**Description of the task**:
Exclude any images and output the remaining records exactly.
=== Begin Enclosure ===
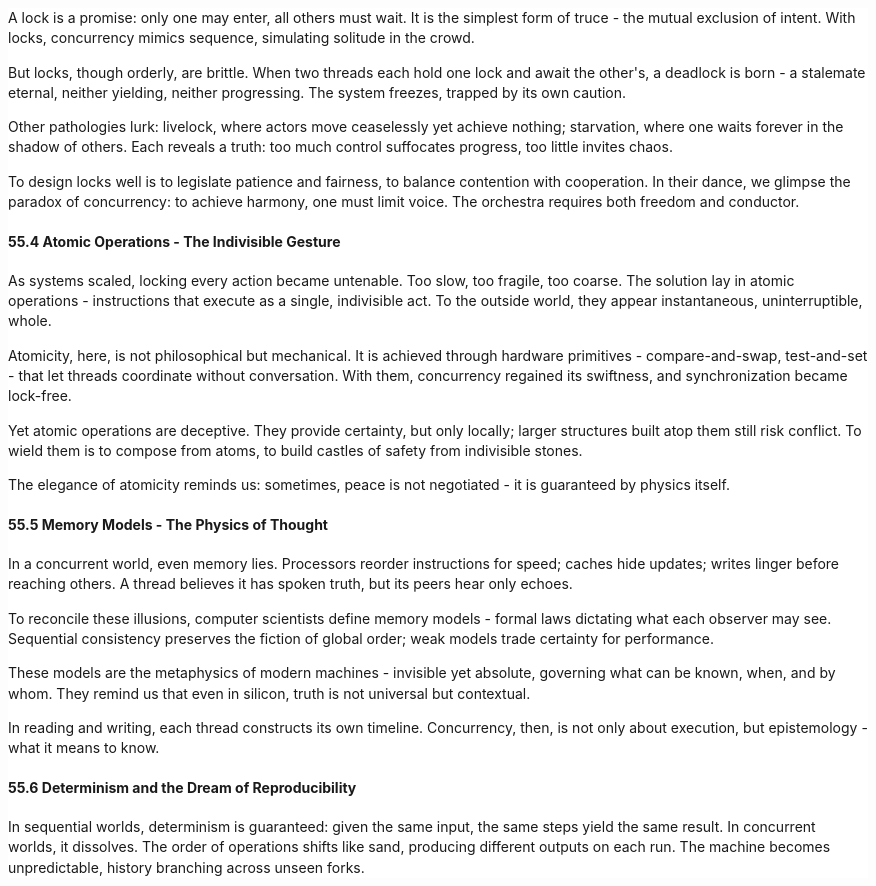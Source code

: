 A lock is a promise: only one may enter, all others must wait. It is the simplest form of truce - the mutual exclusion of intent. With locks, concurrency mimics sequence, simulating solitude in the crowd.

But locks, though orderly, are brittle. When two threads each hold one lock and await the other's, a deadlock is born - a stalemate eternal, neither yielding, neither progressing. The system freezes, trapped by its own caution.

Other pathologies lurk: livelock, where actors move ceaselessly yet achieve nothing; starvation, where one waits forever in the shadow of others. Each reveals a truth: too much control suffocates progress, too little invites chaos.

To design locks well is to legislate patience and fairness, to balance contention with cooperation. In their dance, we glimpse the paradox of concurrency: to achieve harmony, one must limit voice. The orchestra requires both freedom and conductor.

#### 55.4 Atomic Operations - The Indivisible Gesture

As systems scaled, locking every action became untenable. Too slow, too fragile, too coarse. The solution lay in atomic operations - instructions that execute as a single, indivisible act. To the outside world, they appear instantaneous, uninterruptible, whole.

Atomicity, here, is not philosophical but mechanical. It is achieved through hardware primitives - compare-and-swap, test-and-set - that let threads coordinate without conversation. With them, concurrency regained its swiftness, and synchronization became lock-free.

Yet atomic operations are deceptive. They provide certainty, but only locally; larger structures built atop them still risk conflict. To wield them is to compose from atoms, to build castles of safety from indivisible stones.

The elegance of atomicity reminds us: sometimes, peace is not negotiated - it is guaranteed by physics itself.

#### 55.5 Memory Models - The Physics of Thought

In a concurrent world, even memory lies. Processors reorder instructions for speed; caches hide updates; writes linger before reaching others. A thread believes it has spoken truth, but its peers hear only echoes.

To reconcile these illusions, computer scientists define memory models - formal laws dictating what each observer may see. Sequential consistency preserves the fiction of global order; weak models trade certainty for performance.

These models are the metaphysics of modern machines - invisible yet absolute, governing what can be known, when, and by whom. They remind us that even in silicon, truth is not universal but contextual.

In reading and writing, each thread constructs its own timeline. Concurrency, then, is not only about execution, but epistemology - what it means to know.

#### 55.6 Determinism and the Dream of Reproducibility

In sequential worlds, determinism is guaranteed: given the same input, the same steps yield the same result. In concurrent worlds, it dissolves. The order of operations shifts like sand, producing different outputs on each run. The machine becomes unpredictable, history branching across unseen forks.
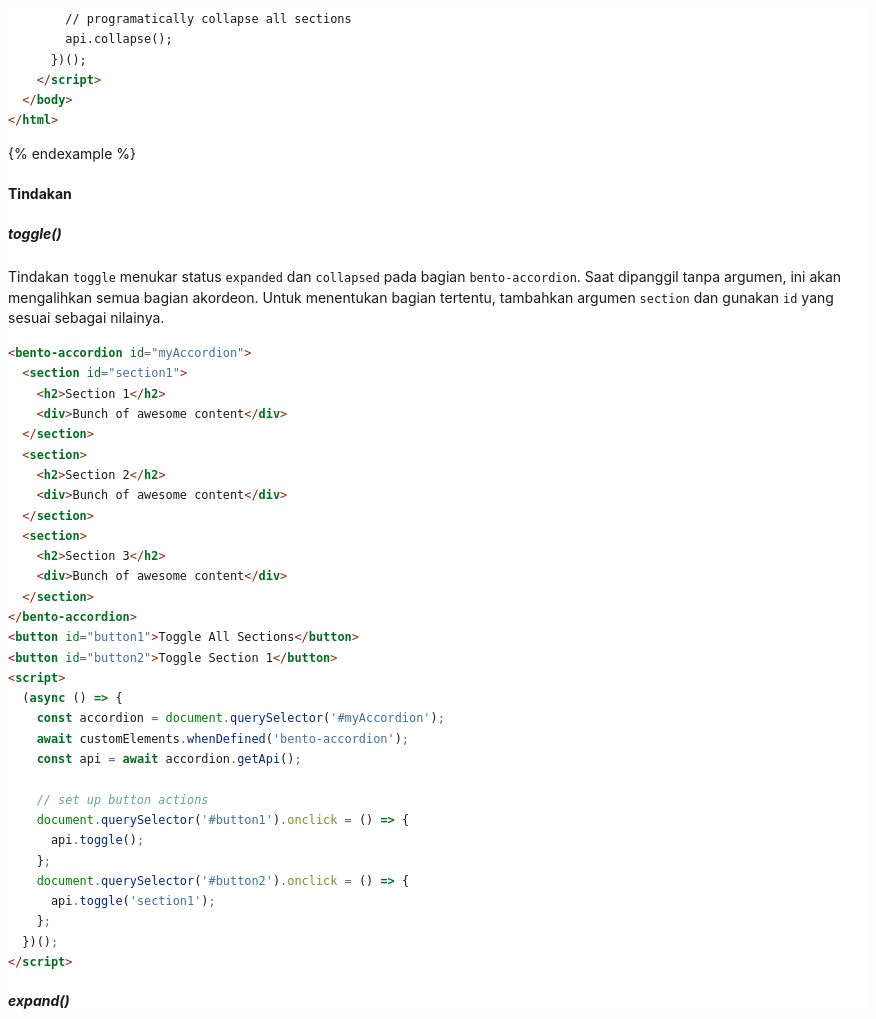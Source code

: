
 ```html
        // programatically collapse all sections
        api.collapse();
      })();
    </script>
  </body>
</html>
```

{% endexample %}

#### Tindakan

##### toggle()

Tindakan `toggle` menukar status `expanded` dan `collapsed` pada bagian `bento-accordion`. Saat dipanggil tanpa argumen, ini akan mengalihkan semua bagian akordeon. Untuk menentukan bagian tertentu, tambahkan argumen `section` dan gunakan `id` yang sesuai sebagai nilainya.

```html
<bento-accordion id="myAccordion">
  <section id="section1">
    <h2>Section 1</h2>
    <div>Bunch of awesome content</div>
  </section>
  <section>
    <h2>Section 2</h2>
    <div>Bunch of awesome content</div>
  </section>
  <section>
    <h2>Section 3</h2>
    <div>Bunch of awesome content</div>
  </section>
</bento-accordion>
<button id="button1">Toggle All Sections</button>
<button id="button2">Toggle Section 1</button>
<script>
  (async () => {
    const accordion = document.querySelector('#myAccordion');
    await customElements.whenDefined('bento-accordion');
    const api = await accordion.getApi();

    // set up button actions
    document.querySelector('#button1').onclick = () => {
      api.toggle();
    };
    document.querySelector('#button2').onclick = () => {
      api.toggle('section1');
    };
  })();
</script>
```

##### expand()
=== End Enclosure ===
**Answer to this exercise**:
Source code

: A lock is a promise: only one may enter, all others must wait. It is the simplest form of truce - the mutual exclusion of intent. With locks, concurrency mimics sequence, simulating solitude in the crowd.

But locks, though orderly, are brittle. When two threads each hold one lock and await the other's, a deadlock is born - a stalemate eternal, neither yielding, neither progressing. The system freezes, trapped by its own caution.

Other pathologies lurk: livelock, where actors move ceaselessly yet achieve nothing; starvation, where one waits forever in the shadow of others. Each reveals a truth: too much control suffocates progress, too little invites chaos.

To design locks well is to legislate patience and fairness, to balance contention with cooperation. In their dance, we glimpse the paradox of concurrency: to achieve harmony, one must limit voice. The orchestra requires both freedom and conductor.

#### 55.4 Atomic Operations - The Indivisible Gesture

As systems scaled, locking every action became untenable. Too slow, too fragile, too coarse. The solution lay in atomic operations - instructions that execute as a single, indivisible act. To the outside world, they appear instantaneous, uninterruptible, whole.

Atomicity, here, is not philosophical but mechanical. It is achieved through hardware primitives - compare-and-swap, test-and-set - that let threads coordinate without conversation. With them, concurrency regained its swiftness, and synchronization became lock-free.

Yet atomic operations are deceptive. They provide certainty, but only locally; larger structures built atop them still risk conflict. To wield them is to compose from atoms, to build castles of safety from indivisible stones.

The elegance of atomicity reminds us: sometimes, peace is not negotiated - it is guaranteed by physics itself.

#### 55.5 Memory Models - The Physics of Thought

In a concurrent world, even memory lies. Processors reorder instructions for speed; caches hide updates; writes linger before reaching others. A thread believes it has spoken truth, but its peers hear only echoes.

To reconcile these illusions, computer scientists define memory models - formal laws dictating what each observer may see. Sequential consistency preserves the fiction of global order; weak models trade certainty for performance.

These models are the metaphysics of modern machines - invisible yet absolute, governing what can be known, when, and by whom. They remind us that even in silicon, truth is not universal but contextual.

In reading and writing, each thread constructs its own timeline. Concurrency, then, is not only about execution, but epistemology - what it means to know.

#### 55.6 Determinism and the Dream of Reproducibility

In sequential worlds, determinism is guaranteed: given the same input, the same steps yield the same result. In concurrent worlds, it dissolves. The order of operations shifts like sand, producing different outputs on each run. The machine becomes unpredictable, history branching across unseen forks.
Source code

:
 ```html
        // programatically collapse all sections
        api.collapse();
      })();
    </script>
  </body>
</html>
```

{% endexample %}

#### Tindakan

##### toggle()

Tindakan `toggle` menukar status `expanded` dan `collapsed` pada bagian `bento-accordion`. Saat dipanggil tanpa argumen, ini akan mengalihkan semua bagian akordeon. Untuk menentukan bagian tertentu, tambahkan argumen `section` dan gunakan `id` yang sesuai sebagai nilainya.

```html
<bento-accordion id="myAccordion">
  <section id="section1">
    <h2>Section 1</h2>
    <div>Bunch of awesome content</div>
  </section>
  <section>
    <h2>Section 2</h2>
    <div>Bunch of awesome content</div>
  </section>
  <section>
    <h2>Section 3</h2>
    <div>Bunch of awesome content</div>
  </section>
</bento-accordion>
<button id="button1">Toggle All Sections</button>
<button id="button2">Toggle Section 1</button>
<script>
  (async () => {
    const accordion = document.querySelector('#myAccordion');
    await customElements.whenDefined('bento-accordion');
    const api = await accordion.getApi();

    // set up button actions
    document.querySelector('#button1').onclick = () => {
      api.toggle();
    };
    document.querySelector('#button2').onclick = () => {
      api.toggle('section1');
    };
  })();
</script>
```

##### expand()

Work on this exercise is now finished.